Few employees at her branch have reached the stage where they feel at home in Israel, so they find the English-speaking environment comforting. Michal is a supervisor of the VIP Host Program for high-betting clients at the Gibraltar-based gambling giant's Israeli office.
The on-line gaming industry allows many immigrants to use their pre-existing skills and earn competitive salaries in an environment that literally speaks their language.
With limited Hebrew and little experience in the Israeli workplace, many immigrants with impressive resumes struggle to find work and are relieved to find the foreign language-friendly zone of gaming firms. Most working in the industry found their jobs through personal connections or immigrant job networks; some even describe being offered jobs while in the post office or ulpan, based solely on their fluency in English.

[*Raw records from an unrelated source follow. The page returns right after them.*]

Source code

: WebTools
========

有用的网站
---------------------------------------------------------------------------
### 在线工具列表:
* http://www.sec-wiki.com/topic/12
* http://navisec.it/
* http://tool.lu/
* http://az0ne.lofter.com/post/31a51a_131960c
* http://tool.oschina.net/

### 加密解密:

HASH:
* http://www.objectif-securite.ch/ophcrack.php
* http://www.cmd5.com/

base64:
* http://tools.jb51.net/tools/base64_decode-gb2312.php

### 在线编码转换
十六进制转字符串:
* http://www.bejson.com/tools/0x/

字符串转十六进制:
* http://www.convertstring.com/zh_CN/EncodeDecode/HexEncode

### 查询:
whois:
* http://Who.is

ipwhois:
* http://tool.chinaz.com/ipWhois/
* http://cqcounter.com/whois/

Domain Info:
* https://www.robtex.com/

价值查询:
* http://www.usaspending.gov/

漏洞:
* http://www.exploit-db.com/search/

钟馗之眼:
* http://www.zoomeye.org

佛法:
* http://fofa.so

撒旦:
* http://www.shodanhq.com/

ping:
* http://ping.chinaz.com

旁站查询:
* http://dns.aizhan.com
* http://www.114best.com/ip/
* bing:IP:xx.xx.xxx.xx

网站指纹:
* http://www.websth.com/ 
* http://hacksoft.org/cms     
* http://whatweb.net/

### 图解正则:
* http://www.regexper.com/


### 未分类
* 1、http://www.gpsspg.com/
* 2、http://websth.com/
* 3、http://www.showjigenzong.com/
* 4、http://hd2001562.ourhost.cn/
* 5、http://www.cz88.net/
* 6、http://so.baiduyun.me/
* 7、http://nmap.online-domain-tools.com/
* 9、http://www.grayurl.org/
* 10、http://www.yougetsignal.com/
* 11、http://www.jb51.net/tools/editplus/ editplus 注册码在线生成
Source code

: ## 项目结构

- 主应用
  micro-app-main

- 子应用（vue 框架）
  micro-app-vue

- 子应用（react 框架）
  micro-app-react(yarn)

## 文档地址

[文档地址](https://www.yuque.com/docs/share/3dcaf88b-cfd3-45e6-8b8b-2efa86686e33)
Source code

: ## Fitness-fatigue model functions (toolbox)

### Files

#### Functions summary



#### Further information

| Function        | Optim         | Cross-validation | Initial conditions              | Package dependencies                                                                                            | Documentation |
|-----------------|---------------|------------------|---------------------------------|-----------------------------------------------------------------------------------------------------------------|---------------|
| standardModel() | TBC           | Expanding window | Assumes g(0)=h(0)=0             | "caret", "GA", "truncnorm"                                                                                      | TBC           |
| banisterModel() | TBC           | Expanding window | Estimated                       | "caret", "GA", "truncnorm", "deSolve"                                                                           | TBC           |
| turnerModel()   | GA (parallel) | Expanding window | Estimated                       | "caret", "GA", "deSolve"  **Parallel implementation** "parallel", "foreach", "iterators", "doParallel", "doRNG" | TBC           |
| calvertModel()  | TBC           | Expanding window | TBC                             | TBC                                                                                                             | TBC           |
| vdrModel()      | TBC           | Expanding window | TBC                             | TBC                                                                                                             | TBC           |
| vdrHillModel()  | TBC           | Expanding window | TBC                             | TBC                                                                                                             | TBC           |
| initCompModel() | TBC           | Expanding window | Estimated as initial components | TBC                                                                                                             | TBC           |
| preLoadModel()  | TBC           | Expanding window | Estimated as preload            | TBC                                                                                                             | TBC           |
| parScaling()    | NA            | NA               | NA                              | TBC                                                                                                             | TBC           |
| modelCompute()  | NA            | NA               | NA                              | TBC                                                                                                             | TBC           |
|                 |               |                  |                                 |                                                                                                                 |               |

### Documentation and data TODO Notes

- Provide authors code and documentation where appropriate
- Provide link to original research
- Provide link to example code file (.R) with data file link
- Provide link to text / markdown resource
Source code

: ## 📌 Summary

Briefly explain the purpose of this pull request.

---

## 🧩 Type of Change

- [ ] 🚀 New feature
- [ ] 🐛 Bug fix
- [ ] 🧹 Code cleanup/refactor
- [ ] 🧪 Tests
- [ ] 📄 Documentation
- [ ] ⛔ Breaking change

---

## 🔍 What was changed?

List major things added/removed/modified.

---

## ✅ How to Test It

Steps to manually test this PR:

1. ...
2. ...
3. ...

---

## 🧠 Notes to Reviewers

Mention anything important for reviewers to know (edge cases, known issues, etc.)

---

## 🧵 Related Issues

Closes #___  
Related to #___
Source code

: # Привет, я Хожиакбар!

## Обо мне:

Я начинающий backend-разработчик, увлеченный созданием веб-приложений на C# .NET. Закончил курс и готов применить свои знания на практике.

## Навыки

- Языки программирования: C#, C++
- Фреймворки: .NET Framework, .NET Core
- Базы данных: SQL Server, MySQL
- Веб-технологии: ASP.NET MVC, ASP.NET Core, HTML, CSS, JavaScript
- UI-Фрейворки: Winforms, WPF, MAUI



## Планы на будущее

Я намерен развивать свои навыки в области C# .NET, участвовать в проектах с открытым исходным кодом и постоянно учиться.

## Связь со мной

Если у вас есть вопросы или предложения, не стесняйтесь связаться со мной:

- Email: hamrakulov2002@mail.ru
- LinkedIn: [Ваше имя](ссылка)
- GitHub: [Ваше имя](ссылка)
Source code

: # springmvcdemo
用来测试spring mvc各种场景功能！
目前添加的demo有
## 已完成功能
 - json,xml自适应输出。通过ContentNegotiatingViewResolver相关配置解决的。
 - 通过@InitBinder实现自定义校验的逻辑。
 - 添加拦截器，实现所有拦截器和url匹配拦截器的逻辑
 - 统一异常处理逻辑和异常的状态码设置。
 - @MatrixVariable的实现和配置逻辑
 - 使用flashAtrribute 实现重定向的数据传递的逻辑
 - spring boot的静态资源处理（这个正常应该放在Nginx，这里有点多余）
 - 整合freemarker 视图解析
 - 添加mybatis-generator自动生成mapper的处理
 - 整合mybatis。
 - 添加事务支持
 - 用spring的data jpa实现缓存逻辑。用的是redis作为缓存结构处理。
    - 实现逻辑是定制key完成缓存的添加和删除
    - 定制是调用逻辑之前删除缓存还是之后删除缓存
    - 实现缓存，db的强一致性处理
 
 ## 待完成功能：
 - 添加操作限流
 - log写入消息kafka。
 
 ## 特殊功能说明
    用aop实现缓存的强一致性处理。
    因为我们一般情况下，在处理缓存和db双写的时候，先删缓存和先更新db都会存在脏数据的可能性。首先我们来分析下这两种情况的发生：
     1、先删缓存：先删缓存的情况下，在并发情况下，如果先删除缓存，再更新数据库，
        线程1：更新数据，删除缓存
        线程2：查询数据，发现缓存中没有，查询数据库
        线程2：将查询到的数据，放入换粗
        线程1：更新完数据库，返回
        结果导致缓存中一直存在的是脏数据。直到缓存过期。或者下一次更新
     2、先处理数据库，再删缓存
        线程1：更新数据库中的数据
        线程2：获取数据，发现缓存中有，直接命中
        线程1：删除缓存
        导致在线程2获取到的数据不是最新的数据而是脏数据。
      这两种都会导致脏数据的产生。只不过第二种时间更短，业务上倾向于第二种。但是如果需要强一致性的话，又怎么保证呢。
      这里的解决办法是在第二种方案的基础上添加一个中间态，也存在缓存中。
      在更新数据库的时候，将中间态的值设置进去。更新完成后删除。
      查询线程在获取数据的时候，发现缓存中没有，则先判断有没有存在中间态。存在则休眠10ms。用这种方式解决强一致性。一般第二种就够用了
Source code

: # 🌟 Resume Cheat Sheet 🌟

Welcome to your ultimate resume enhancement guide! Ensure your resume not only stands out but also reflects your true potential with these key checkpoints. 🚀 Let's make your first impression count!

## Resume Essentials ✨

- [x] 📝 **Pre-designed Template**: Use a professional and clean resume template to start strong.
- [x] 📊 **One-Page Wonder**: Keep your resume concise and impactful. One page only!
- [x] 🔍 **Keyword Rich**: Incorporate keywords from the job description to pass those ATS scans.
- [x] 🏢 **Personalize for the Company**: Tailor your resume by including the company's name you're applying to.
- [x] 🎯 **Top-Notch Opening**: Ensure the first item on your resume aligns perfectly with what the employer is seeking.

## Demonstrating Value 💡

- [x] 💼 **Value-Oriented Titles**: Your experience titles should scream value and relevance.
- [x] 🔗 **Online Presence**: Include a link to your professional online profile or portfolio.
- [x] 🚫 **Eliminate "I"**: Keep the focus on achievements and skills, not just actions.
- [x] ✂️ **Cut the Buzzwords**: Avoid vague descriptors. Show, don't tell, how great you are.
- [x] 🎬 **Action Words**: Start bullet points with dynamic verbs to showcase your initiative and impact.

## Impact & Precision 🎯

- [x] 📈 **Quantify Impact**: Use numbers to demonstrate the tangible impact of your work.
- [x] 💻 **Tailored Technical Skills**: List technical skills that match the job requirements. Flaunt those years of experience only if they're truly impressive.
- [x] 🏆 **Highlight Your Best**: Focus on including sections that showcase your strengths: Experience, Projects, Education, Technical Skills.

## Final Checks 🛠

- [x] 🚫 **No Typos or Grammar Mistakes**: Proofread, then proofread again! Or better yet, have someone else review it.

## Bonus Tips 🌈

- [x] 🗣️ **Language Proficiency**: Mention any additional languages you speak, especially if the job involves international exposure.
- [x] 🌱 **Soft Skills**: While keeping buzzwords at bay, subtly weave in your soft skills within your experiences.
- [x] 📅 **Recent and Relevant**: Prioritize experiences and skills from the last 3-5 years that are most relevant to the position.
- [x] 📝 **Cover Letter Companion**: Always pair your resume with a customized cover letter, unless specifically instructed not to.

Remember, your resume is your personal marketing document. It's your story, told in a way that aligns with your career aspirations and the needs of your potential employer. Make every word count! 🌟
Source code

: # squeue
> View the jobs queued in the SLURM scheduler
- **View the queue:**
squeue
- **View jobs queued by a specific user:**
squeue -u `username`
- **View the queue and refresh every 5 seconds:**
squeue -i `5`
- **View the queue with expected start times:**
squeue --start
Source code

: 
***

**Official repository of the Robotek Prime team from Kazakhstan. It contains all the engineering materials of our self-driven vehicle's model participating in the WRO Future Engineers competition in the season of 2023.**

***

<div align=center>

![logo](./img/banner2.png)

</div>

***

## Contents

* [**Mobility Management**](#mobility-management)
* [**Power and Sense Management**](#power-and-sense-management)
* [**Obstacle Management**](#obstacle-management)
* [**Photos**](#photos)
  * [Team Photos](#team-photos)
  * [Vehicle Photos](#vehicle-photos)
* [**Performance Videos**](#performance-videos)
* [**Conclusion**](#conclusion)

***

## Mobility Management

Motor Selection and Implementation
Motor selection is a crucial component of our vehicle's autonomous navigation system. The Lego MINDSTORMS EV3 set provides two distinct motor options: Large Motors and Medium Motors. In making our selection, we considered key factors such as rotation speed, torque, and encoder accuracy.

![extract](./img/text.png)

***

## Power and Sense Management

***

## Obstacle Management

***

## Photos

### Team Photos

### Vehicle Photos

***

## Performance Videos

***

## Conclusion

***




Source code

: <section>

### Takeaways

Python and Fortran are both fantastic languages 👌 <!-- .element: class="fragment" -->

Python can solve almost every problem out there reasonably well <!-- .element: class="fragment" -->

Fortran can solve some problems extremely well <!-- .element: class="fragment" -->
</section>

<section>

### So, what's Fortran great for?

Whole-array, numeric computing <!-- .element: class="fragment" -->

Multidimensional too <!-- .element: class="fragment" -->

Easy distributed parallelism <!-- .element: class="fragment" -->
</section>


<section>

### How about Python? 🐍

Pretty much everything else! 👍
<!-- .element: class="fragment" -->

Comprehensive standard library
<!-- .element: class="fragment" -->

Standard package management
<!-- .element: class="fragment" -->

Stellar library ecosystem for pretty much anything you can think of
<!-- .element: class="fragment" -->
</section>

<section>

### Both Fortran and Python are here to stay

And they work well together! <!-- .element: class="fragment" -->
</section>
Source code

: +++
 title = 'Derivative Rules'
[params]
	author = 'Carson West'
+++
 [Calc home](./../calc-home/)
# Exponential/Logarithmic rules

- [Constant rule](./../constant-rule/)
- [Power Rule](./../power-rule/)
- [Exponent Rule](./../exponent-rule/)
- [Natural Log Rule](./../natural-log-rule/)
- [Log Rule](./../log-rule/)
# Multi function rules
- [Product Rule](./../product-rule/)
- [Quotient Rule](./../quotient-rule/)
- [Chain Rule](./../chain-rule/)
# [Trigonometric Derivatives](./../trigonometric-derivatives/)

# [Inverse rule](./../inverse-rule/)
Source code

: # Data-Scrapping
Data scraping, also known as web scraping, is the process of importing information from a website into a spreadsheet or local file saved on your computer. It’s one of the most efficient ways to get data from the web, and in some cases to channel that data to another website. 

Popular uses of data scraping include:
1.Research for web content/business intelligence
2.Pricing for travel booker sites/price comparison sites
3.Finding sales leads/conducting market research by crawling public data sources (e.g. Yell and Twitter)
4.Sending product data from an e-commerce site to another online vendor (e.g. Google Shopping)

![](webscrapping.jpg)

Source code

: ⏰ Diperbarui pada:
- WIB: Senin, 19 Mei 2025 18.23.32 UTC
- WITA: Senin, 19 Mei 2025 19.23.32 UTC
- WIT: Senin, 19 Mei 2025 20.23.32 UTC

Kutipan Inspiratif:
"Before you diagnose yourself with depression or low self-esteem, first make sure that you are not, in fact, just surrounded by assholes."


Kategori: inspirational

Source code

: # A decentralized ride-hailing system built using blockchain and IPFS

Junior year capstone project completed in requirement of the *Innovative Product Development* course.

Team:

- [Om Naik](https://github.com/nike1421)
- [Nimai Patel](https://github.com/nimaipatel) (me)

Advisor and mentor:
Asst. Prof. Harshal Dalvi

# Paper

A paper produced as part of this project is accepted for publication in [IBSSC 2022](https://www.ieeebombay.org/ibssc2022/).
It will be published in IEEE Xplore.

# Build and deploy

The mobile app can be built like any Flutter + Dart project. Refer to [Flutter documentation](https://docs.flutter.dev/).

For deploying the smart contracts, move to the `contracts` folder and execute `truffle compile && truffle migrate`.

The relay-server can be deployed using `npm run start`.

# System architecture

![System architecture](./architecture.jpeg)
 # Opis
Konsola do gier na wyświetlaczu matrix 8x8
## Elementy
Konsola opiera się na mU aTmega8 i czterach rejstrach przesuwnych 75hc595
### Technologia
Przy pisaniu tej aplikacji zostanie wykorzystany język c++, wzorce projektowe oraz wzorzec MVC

Yoni Davis's first job in on-line gaming was not even advertised. Davis, who hails from Tennessee, works as a supervisor and host of PartyGaming's PartyBingo Web site. "The company encourages us to bring in friends," said Davis. "They think you're going to look at these people more than [at] your family sometimes, so, with people you know, you're going to perform better."
Davis said his job primarily consists of keeping players entertained and betting. The site - like many in the industry - is on-line 20 hour hours a day, seven days a week, and many employees work late into the night to provide services during US business hours.
"It's weird, sometimes, that I work nights" said a PartyGaming employee who asked not to be identified, "but it's not as though I wouldn't be doing that in other jobs that olim [immigrants] have, like waitressing."
"I don't even look at it as gambling. I look at it as providing a service," said Davis. "A lot of our clients don't speak to people in the street so much, so they look forward to speaking to their favorite chat host."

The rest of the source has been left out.